**** DATA FOR THIS TASK ****
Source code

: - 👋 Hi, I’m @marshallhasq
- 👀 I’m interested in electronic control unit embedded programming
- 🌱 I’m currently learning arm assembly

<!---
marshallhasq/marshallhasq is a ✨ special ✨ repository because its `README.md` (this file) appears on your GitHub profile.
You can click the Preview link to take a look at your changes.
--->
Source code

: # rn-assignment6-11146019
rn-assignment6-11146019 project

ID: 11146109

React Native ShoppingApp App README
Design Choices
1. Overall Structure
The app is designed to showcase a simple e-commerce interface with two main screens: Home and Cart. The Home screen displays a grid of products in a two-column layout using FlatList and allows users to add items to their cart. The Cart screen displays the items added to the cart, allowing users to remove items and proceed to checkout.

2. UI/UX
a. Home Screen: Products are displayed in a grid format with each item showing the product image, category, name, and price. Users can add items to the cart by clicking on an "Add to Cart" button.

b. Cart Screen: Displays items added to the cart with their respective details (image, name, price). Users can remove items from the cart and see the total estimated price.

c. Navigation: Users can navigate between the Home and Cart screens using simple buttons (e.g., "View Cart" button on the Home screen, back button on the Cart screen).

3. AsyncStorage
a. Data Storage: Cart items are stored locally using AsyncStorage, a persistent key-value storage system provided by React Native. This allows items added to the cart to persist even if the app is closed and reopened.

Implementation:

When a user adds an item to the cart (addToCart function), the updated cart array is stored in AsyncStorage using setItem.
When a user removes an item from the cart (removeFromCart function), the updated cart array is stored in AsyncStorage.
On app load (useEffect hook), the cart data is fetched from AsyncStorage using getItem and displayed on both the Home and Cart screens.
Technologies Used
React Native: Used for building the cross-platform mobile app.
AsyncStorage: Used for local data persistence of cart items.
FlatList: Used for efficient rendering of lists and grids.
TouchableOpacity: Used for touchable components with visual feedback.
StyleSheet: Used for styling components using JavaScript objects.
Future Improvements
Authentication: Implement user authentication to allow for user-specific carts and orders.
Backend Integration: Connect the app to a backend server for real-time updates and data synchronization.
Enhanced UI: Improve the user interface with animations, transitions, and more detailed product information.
****
• _YOUR INSTRUCTIONS_:
Each entry above should be output again, precisely as given.

• _OUTPUT BELOW_:
Source code

: - 👋 Hi, I’m @marshallhasq
- 👀 I’m interested in electronic control unit embedded programming
- 🌱 I’m currently learning arm assembly

<!---
marshallhasq/marshallhasq is a ✨ special ✨ repository because its `README.md` (this file) appears on your GitHub profile.
You can click the Preview link to take a look at your changes.
--->
Source code

: # rn-assignment6-11146019
rn-assignment6-11146019 project

ID: 11146109

React Native ShoppingApp App README
Design Choices
1. Overall Structure
The app is designed to showcase a simple e-commerce interface with two main screens: Home and Cart. The Home screen displays a grid of products in a two-column layout using FlatList and allows users to add items to their cart. The Cart screen displays the items added to the cart, allowing users to remove items and proceed to checkout.

2. UI/UX
a. Home Screen: Products are displayed in a grid format with each item showing the product image, category, name, and price. Users can add items to the cart by clicking on an "Add to Cart" button.

b. Cart Screen: Displays items added to the cart with their respective details (image, name, price). Users can remove items from the cart and see the total estimated price.

c. Navigation: Users can navigate between the Home and Cart screens using simple buttons (e.g., "View Cart" button on the Home screen, back button on the Cart screen).

3. AsyncStorage
a. Data Storage: Cart items are stored locally using AsyncStorage, a persistent key-value storage system provided by React Native. This allows items added to the cart to persist even if the app is closed and reopened.

Implementation:

When a user adds an item to the cart (addToCart function), the updated cart array is stored in AsyncStorage using setItem.
When a user removes an item from the cart (removeFromCart function), the updated cart array is stored in AsyncStorage.
On app load (useEffect hook), the cart data is fetched from AsyncStorage using getItem and displayed on both the Home and Cart screens.
Technologies Used
React Native: Used for building the cross-platform mobile app.
AsyncStorage: Used for local data persistence of cart items.
FlatList: Used for efficient rendering of lists and grids.
TouchableOpacity: Used for touchable components with visual feedback.
StyleSheet: Used for styling components using JavaScript objects.
Future Improvements
Authentication: Implement user authentication to allow for user-specific carts and orders.
Backend Integration: Connect the app to a backend server for real-time updates and data synchronization.
Enhanced UI: Improve the user interface with animations, transitions, and more detailed product information.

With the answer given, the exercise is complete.